I'm planning to start the conversion on my '68 this weekend, but I went with aftermarket (Baer Brakes) stuff, and I'm going to use 15" wheels. If you want to stay stock there are several places to get kits.
I'd definitely recommend doing the conversion in the interests of safety. It was an available factory option, so if you do a stock style conversion it shouldn't hurt the value, especially if you don't have the original engine anyway.
Jeff


----------



## 68greengoat (Sep 15, 2005)

Maybe this will help you decide. Front disc brakes "were" an option in '68..........


----------



## Rukee (Feb 8, 2007)

pfft! Brakes are over rated.


----------



## 66tempestGT (Nov 28, 2009)

ha! they only slow you down.


----------



## Rukee (Feb 8, 2007)

exactly!!


----------



## sixeightGTO (Jan 25, 2010)

I will say I never thought of the safety rationale. That in itself is enough of a selling point. I am going to go ahead and convert like 68greengoat pointed out it was an option so it is not like I am doing anything too far fetched. Has anyone purchased a kit and done it or has most tried by rounding up all the needed parts?


----------



## jetstang (Nov 5, 2008)

I bought the spindle kit, backing plates and bolts to replace the drum spindles, available on all the sites, no shipping if you get it at a swap meet. Then, get factory rotors, or slotted and drilled off ebay for $70, then stock calipers from the zone for $15 ea, or better ones from Napa, and brake lines to the calipers. Then, you need a dual resevoir master cylinder, proportioning valve and booster. You can just replace the master cylinder with a dual, and splice the lines in for now, then do the rest later. Control arms and ball joints are the same.
You can find the parts in a junk yard and then replace the worn/bad parts, just have to find a 70 or so Chevelle/Lemans/Skylark or Cutlass. I think the Monte Carlos and the like had the same setup. 
Any one have input for more cars with the same setup?


----------



## likethat (Oct 5, 2007)

OLDSmobility.com - The 1967 Oldsmobile Cutlass and 442 Resource - A-Body Interchangeability

This is a good link for A body stuff.

and this one
OLDSmobility.com - The 1967 Oldsmobile Cutlass and 442 Resource - Converting from Drum to Disc Brakes


----------



## 68greengoat (Sep 15, 2005)

Here's another link on the procedure... Tells you which cars are compatable if you want to do the "junkyard crawl".

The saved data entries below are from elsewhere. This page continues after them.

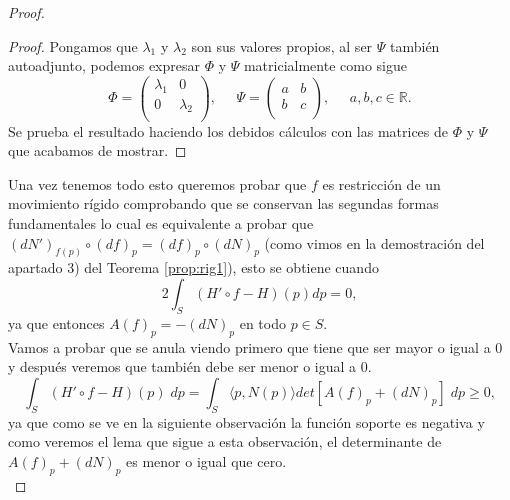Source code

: \begin{proof}
\begin{proof}
		Pongamos que $\lambda_1$ y $\lambda_2$ son sus valores propios, al ser $\Psi$ también autoadjunto, podemos expresar $\Phi$ y $\Psi$ matricialmente como sigue
		${ }$\\
		\[
			\Phi = \left( {\begin{array}{cc}
				\lambda_1 & 0 \\
				0 & \lambda_2 \\
				\end{array} } \right),
			\;\;\;\;\;
			\Psi = \left( {\begin{array}{cc}
				a & b \\
				b & c \\
				\end{array} } \right), \;\;\;\;\; a, b,c \in \mathbb{R}.
		\]
		${ }$\\
		
		Se prueba el resultado haciendo los debidos cálculos con las matrices de $\Phi$ y $\Psi$ que acabamos de mostrar.
	\end{proof}
	${ }$\\
	
	Una vez tenemos todo esto queremos probar que $f$ es restricción de un movimiento rígido comprobando que se conservan las segundas formas fundamentales lo cual es equivalente a probar que $(dN')_{f(p)} \circ (df)_p = (df)_p \circ (dN)_p$ (como vimos en la demostración del apartado 3) del Teorema \ref{prop:rig1}), esto se obtiene cuando
	${ }$\\
	\[
		2\int_S (H' \circ f - H)(p) dp = 0,
	\]
	${ }$\\
	ya que entonces $A(f)_p = -(dN)_p$ en todo $p \in S$.
	${ }$\\
	
	Vamos a probar que se anula viendo primero que tiene que ser mayor o igual a 0 y después veremos que también debe ser menor o igual a 0.
	${ }$\\
	\[
		\int_S (H' \circ f - H)(p) \; dp = \int_S \langle p, N(p) \rangle det[A(f)_p + (dN)_p] \; dp \geq 0,
	\]
	${ }$\\
	ya que como se ve en la siguiente observación la función soporte es negativa y como veremos el lema que sigue a esta observación, el determinante de $A(f)_p + (dN)_p$ es menor o igual que cero. 
${ }$\\


\end{proof}
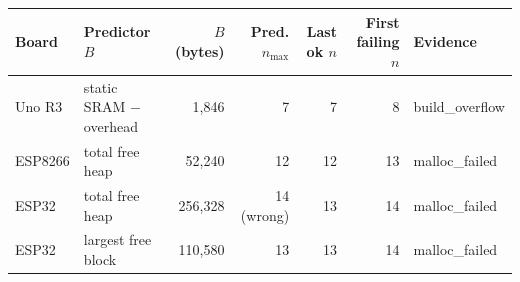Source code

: \begin{tabular}{llrrrrl}
\hline
Board & Predictor $B$ & $B$ (bytes) & Pred. $n_{\max}$ & Last ok $n$ & First failing $n$ & Evidence \\
\hline
Uno R3 & static SRAM $-$ overhead & 1{,}846 & 7 & 7 & 8 & build\_overflow \\
ESP8266 & total free heap & 52{,}240 & 12 & 12 & 13 & malloc\_failed \\
ESP32 & total free heap & 256{,}328 & 14 (wrong) & 13 & 14 & malloc\_failed \\
ESP32 & largest free block & 110{,}580 & 13 & 13 & 14 & malloc\_failed \\
\hline
\end{tabular}
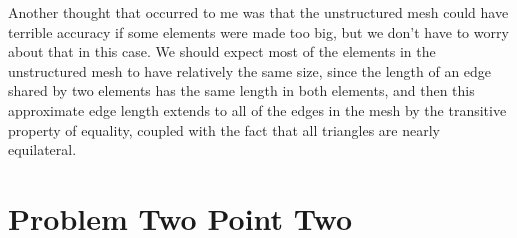 \documentclass[11pt]{article}
\begin{document}
\begin{enumerate}[(a)]
Another thought that occurred to me was that the unstructured mesh could have terrible accuracy if some elements were made too big, but we don't have to worry about that in this case. We should expect most of the elements in the unstructured mesh to have relatively the same size, since the length of an edge shared by two elements has the same length in both elements, and then this approximate  edge length extends to all of the edges in the mesh by the transitive property of equality, coupled with the fact that all triangles are nearly equilateral.
 
\end{enumerate}
\section*{Problem Two Point Two}
\end{document}
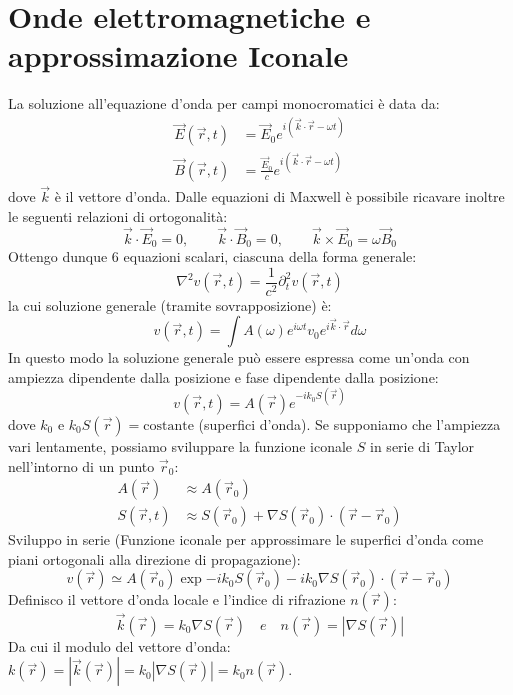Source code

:\documentclass[openany,a4paper,12pt]{book}
\begin{document}
\section{Onde elettromagnetiche e approssimazione Iconale}
La soluzione all'equazione d'onda per campi monocromatici è data da:
\begin{align}
    \vec{E}(\vec{r}, t) &= \vec{E}_0 e^{i(\vec{k} \cdot \vec{r} - \omega t)} \\
    \vec{B}(\vec{r}, t) &= \frac{\vec{E}_0}{c} e^{i(\vec{k} \cdot \vec{r} - \omega t)}
\end{align}
dove $\vec{k}$ è il vettore d'onda. Dalle equazioni di Maxwell è possibile ricavare inoltre le seguenti relazioni di ortogonalità:
\begin{equation}
    \vec{k} \cdot \vec{E}_0 = 0, \qquad \vec{k} \cdot \vec{B}_0 = 0, \qquad \vec{k} \times \vec{E}_0 = \omega \vec{B}_0
\end{equation}
Ottengo dunque $6$ equazioni scalari, ciascuna della forma generale:
\begin{equation}
    \nabla^2 v(\vec{r}, t) = \frac{1}{c^2} \partial_t^2 v(\vec{r}, t)
\end{equation}
la cui soluzione generale (tramite sovrapposizione) è:
\begin{equation}
    v(\vec{r}, t) = \int A(\omega) e^{i\omega t} v_0 e^{i \vec{k} \cdot \vec{r}} d\omega
\end{equation}
In questo modo la soluzione generale può essere espressa come un'onda con ampiezza dipendente dalla posizione e fase dipendente dalla posizione:
\begin{equation}
    v(\vec{r}, t) = A(\vec{r}) e^{-i k_0 S(\vec{r})}
\end{equation}
dove $k_0$ e $k_0 S(\vec{r}) = \text{costante}$ (superfici d'onda). Se supponiamo che l'ampiezza vari lentamente, possiamo sviluppare la funzione iconale $S$ in serie di Taylor nell'intorno di un punto $\vec{r}_0$:
\begin{align}
    A(\vec{r}) &\approx A(\vec{r}_0) \\
    S(\vec{r}, t) &\approx S(\vec{r}_0) + \nabla S(\vec{r}_0) \cdot (\vec{r} - \vec{r}_0)
\end{align}
Sviluppo in serie (Funzione iconale per approssimare le superfici d'onda come piani ortogonali alla direzione di propagazione):
\begin{equation}
    v(\vec{r}) \simeq A(\vec{r}_0) \exp{-i k_0 S(\vec{r}_0) - i k_0 \nabla S(\vec{r}_0) \cdot (\vec{r} - \vec{r}_0)}
\end{equation}
Definisco il vettore d'onda locale e l'indice di rifrazione $n(\vec{r})$:
\begin{equation}
    \vec{k}(\vec{r}) = k_0 \nabla S(\vec{r}) \quad e \quad n(\vec{r}) = |\nabla S(\vec{r})|
\end{equation}
Da cui il modulo del vettore d'onda: $k(\vec{r}) = |\vec{k}(\vec{r})| = k_0 |\nabla S(\vec{r})| = k_0 n(\vec{r})$.
\end{document}
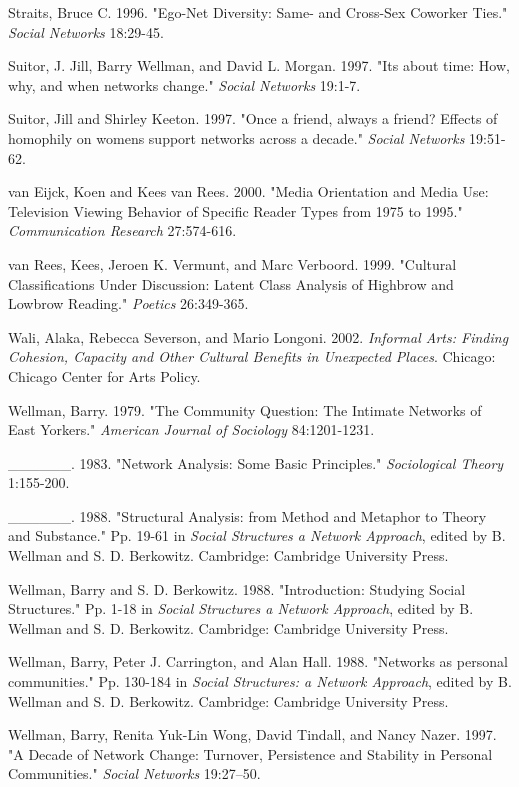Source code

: Straits, Bruce C. 1996. "Ego-Net Diversity: Same- and Cross-Sex Coworker Ties." \emph{Social Networks} 18:29-45.

Suitor, J. Jill, Barry Wellman, and David L. Morgan. 1997. "It\textquotesingle s about time: How, why, and when networks change." \emph{Social Networks} 19:1-7.

Suitor, Jill and Shirley Keeton. 1997. "Once a friend, always a friend? Effects of homophily on women\textquotesingle s support networks across a decade." \emph{Social Networks} 19:51-62.

van Eijck, Koen and Kees van Rees. 2000. "Media Orientation and Media Use: Television Viewing Behavior of Specific Reader Types from 1975 to 1995." \emph{Communication Research} 27:574-616.

van Rees, Kees, Jeroen K. Vermunt, and Marc Verboord. 1999. "Cultural Classifications Under Discussion: Latent Class Analysis of Highbrow and Lowbrow Reading." \emph{Poetics} 26:349-365.

Wali, Alaka, Rebecca Severson, and Mario Longoni. 2002. \emph{Informal Arts: Finding Cohesion, Capacity and Other Cultural Benefits in Unexpected Places}. Chicago: Chicago Center for Arts Policy.

Wellman, Barry. 1979. "The Community Question: The Intimate Networks of East Yorkers." \emph{American Journal of Sociology} 84:1201-1231.

\_\_\_\_\_\_. 1983. "Network Analysis: Some Basic Principles." \emph{Sociological Theory} 1:155-200.

\_\_\_\_\_\_. 1988. "Structural Analysis: from Method and Metaphor to Theory and Substance." Pp. 19-61 in \emph{Social Structures a Network Approach}, edited by B. Wellman and S. D. Berkowitz. Cambridge: Cambridge University Press.

Wellman, Barry and S. D. Berkowitz. 1988. "Introduction: Studying Social Structures." Pp. 1-18 in \emph{Social Structures a Network Approach}, edited by B. Wellman and S. D. Berkowitz. Cambridge: Cambridge University Press.

Wellman, Barry, Peter J. Carrington, and Alan Hall. 1988. "Networks as personal communities." Pp. 130-184 in \emph{Social Structures: a Network Approach}, edited by B. Wellman and S. D. Berkowitz. Cambridge: Cambridge University Press.

Wellman, Barry, Renita Yuk-Lin Wong, David Tindall, and Nancy Nazer. 1997. "A Decade of Network Change: Turnover, Persistence and Stability in Personal Communities." \emph{Social Networks} 19:27--50.

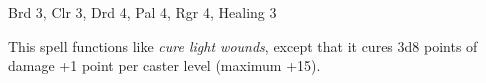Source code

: 
\begin{description*}
\item[Level:] Brd 3, Clr 3, Drd 4, Pal 4, Rgr 4, Healing 3
\end{description*}

This spell functions like \textit{cure light wounds}, except that it cures 3d8
points of damage +1 point per caster level (maximum +15).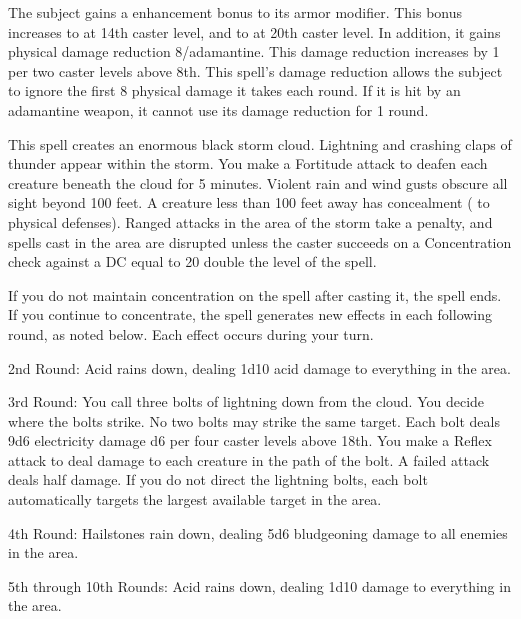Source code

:\spelldur{\durshort}
\spelleffect The subject gains a  enhancement bonus to its armor modifier. This bonus increases to  at 14th caster level, and to  at 20th caster level. In addition, it gains physical damage reduction 8/adamantine. This damage reduction increases by 1 per two caster levels above 8th.
\spellnotes This spell's damage reduction allows the subject to ignore the first 8 physical damage it takes each round. If it is hit by an adamantine weapon, it cannot use its damage reduction for 1 round.

\spelleffect This spell creates an enormous black storm cloud. Lightning and crashing claps of thunder appear within the storm. You make a Fortitude attack to deafen each creature beneath the cloud for 5 minutes. Violent rain and wind gusts obscure all sight beyond 100 feet. A creature less than 100 feet away has concealment ( to physical defenses). Ranged attacks in the area of the storm take a  penalty, and spells cast in the area are disrupted unless the caster succeeds on a Concentration check against a DC equal to 20 \add double the level of the spell.
\par If you do not maintain concentration on the spell after casting it, the spell ends. If you continue to concentrate, the spell generates new effects in each following round, as noted below. Each effect occurs during your turn.
\par 2nd Round: Acid rains down, dealing 1d10 acid damage to everything in the area.
\par 3rd Round: You call three bolts of lightning down from the cloud. You decide where the bolts strike. No two bolts may strike the same target. Each bolt deals 9d6 electricity damage \add d6 per four caster levels above 18th. You make a Reflex attack to deal damage to each creature in the path of the bolt. A failed attack deals half damage. If you do not direct the lightning bolts, each bolt automatically targets the largest available target in the area.
\par 4th Round: Hailstones rain down, dealing 5d6 bludgeoning damage to all enemies in the area.
\par 5th through 10th Rounds: Acid rains down, dealing 1d10 damage to everything in the area.

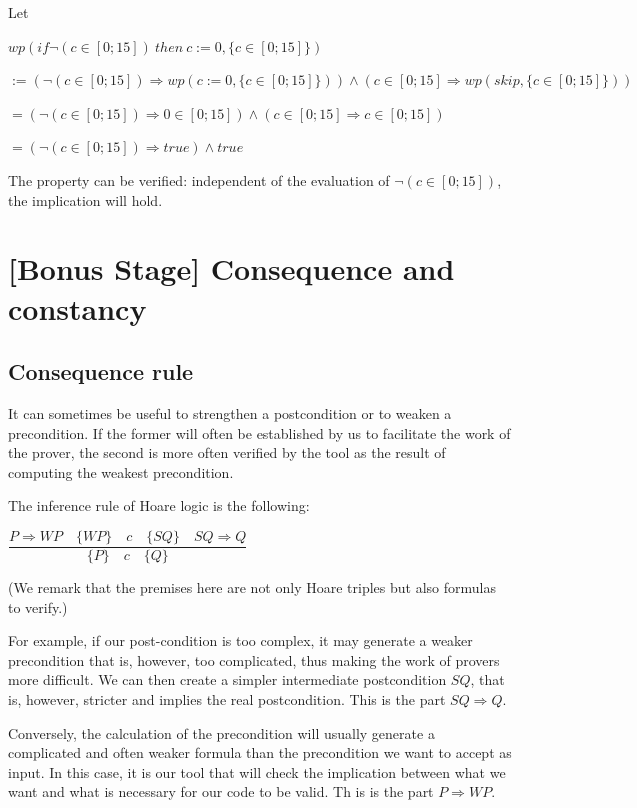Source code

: \documentclass[12pt,francais,]{scrbook}
\begin{document}
Let

\(wp(if \neg (c \in [0;15])\ then\ c := 0, \{c \in [0;15]\})\)

\(:= (\neg (c \in [0;15])\Rightarrow wp(c := 0, \{c \in [0;15]\})) \wedge (c \in [0;15]\Rightarrow wp(skip, \{c \in [0;15]\}))\)

\(= (\neg (c \in [0;15]) \Rightarrow 0 \in [0;15]) \wedge (c \in [0;15] \Rightarrow c \in [0;15])\)

\(= (\neg (c \in [0;15]) \Rightarrow true) \wedge true\)

The property can be verified: independent of the evaluation of
\(\neg (c \in [0;15])\), the implication will hold.

\section{{[}Bonus Stage{]} Consequence and
constancy}\label{bonus-stage-consequence-and-constancy}

\subsection{Consequence rule}\label{consequence-rule}

It can sometimes be useful to strengthen a postcondition or to weaken a
precondition. If the former will often be established by us to
facilitate the work of the prover, the second is more often verified by
the tool as the result of computing the weakest precondition.

The inference rule of Hoare logic is the following:

\begin{center}\(\dfrac{P \Rightarrow WP \quad \{WP\}\quad c\quad \{SQ\} \quad SQ \Rightarrow Q}{\{P\}\quad c \quad \{Q\}}\)\end{center}

(We remark that the premises here are not only Hoare triples but also
formulas to verify.)

For example, if our post-condition is too complex, it may generate a
weaker precondition that is, however, too complicated, thus making the
work of provers more difficult. We can then create a simpler
intermediate postcondition \(SQ\), that is, however, stricter and
implies the real postcondition. This is the part \(SQ \Rightarrow Q\).

Conversely, the calculation of the precondition will usually generate a
complicated and often weaker formula than the precondition we want to
accept as input. In this case, it is our tool that will check the
implication between what we want and what is necessary for our code to
be valid. Th is is the part \(P \Rightarrow WP\).
\end{document}
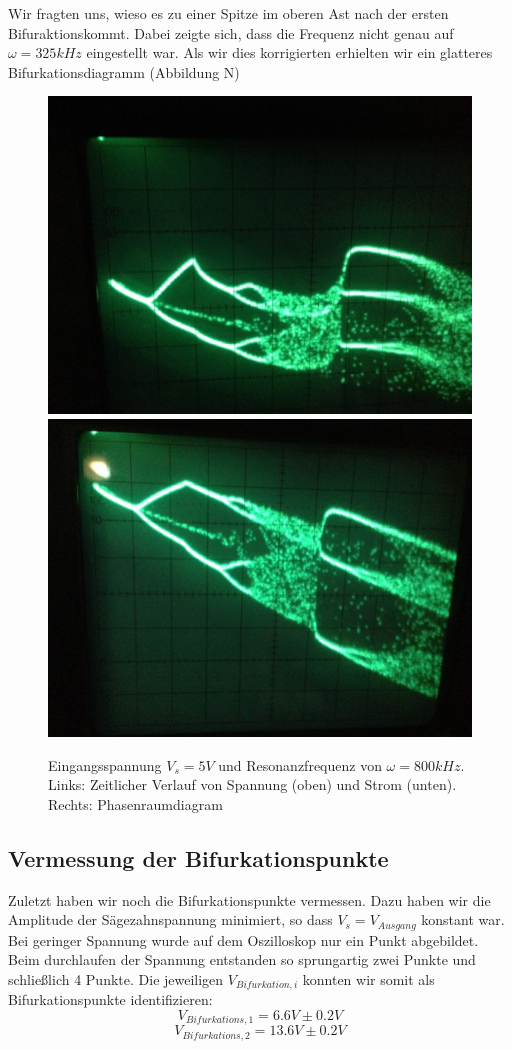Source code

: \documentclass{scrartcl}
\begin{document}
Wir fragten uns, wieso es zu einer Spitze im oberen Ast nach der ersten Bifuraktionskommt. Dabei zeigte sich, dass die Frequenz nicht genau auf  $\omega=325kHz$ eingestellt war. Als wir dies korrigierten erhielten wir ein glatteres Bifurkationsdiagramm (Abbildung N)

\begin{figure}
\centering
\includegraphics[scale=0.18]{bif-ldr/bifurc-bad}
\includegraphics[scale=0.18]{bif-ldr/bifurc-good}
\caption{Eingangsspannung $V_s=5V$ und Resonanzfrequenz von $\omega=800kHz$. Links: Zeitlicher Verlauf von Spannung (oben) und Strom (unten). Rechts: Phasenraumdiagram}
\label{fig:ldr-bifurc}
\end{figure}
\subsection { Vermessung der Bifurkationspunkte }
Zuletzt haben wir noch die Bifurkationspunkte vermessen. Dazu haben wir die Amplitude der Sägezahnspannung minimiert, so dass $V_s=V_{Ausgang}$ konstant war. Bei geringer Spannung wurde auf dem Oszilloskop nur ein Punkt abgebildet. Beim durchlaufen der Spannung entstanden so sprungartig zwei Punkte und schließlich 4 Punkte. Die jeweiligen $V_{Bifurkation, i}$ konnten wir somit als Bifurkationspunkte identifizieren: 
$$V_{Bifurkations, 1}=6.6V \pm 0.2V$$
$$V_{Bifurkations, 2}=13.6V \pm 0.2V$$
\end{document}
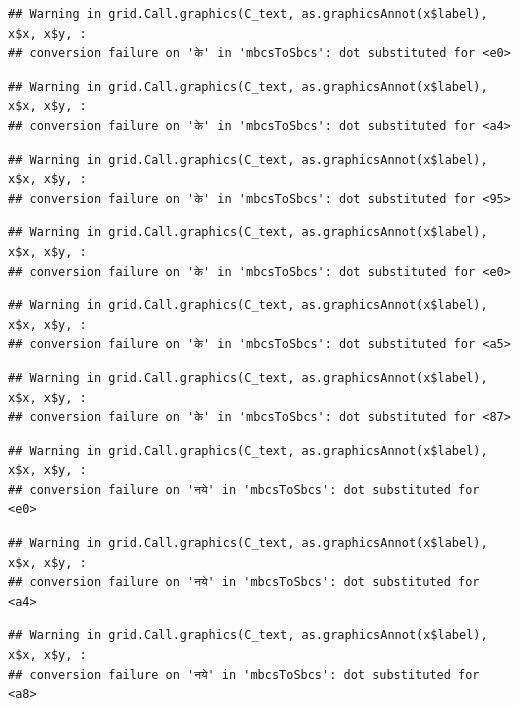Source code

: \documentclass[
]{article}
\begin{document}
\begin{verbatim}
## Warning in grid.Call.graphics(C_text, as.graphicsAnnot(x$label), x$x, x$y, :
## conversion failure on 'के' in 'mbcsToSbcs': dot substituted for <e0>
\end{verbatim}

\begin{verbatim}
## Warning in grid.Call.graphics(C_text, as.graphicsAnnot(x$label), x$x, x$y, :
## conversion failure on 'के' in 'mbcsToSbcs': dot substituted for <a4>
\end{verbatim}

\begin{verbatim}
## Warning in grid.Call.graphics(C_text, as.graphicsAnnot(x$label), x$x, x$y, :
## conversion failure on 'के' in 'mbcsToSbcs': dot substituted for <95>
\end{verbatim}

\begin{verbatim}
## Warning in grid.Call.graphics(C_text, as.graphicsAnnot(x$label), x$x, x$y, :
## conversion failure on 'के' in 'mbcsToSbcs': dot substituted for <e0>
\end{verbatim}

\begin{verbatim}
## Warning in grid.Call.graphics(C_text, as.graphicsAnnot(x$label), x$x, x$y, :
## conversion failure on 'के' in 'mbcsToSbcs': dot substituted for <a5>
\end{verbatim}

\begin{verbatim}
## Warning in grid.Call.graphics(C_text, as.graphicsAnnot(x$label), x$x, x$y, :
## conversion failure on 'के' in 'mbcsToSbcs': dot substituted for <87>
\end{verbatim}

\begin{verbatim}
## Warning in grid.Call.graphics(C_text, as.graphicsAnnot(x$label), x$x, x$y, :
## conversion failure on 'नये' in 'mbcsToSbcs': dot substituted for <e0>
\end{verbatim}

\begin{verbatim}
## Warning in grid.Call.graphics(C_text, as.graphicsAnnot(x$label), x$x, x$y, :
## conversion failure on 'नये' in 'mbcsToSbcs': dot substituted for <a4>
\end{verbatim}

\begin{verbatim}
## Warning in grid.Call.graphics(C_text, as.graphicsAnnot(x$label), x$x, x$y, :
## conversion failure on 'नये' in 'mbcsToSbcs': dot substituted for <a8>
\end{verbatim}
\end{document}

The GOAT'S GaR-RRAGE! Technical Library


----------



## 68Resto-mod (Nov 10, 2009)

Sounds like you are watching your budget and re-sale value very closely. Jetstang has the right idea.
Since my 68 is a resto-mod and I plan to keep it for a long time (I am 56), I decided to do the entire chassis while it is apart. I ordered a complete front and rear 12” disk brake setup from CPP (Classic Performance Products) out of California for $1600 including shipping. It includes everything you would need except for brake lines that run from P-valve to front/rear brake. 12” disks are drilled and slotted, spindles are 2” drop, and booster, master calendar and P-valve are included. Also includes rear E-brake conversion cable, flex hoses, brackets and even the gaskets for the differential housing. 
This setup will not fit the stock 14” wheels. I am going with 17” five spoke on this car. CPP sells stock setups as well. To make the car even more fun to drive, I will replace the stock suspension with a complete setup from BMR Fabrication. This will set me back an additional $2K. Should handle like a corvette, (a 68 Corvette that is).


----------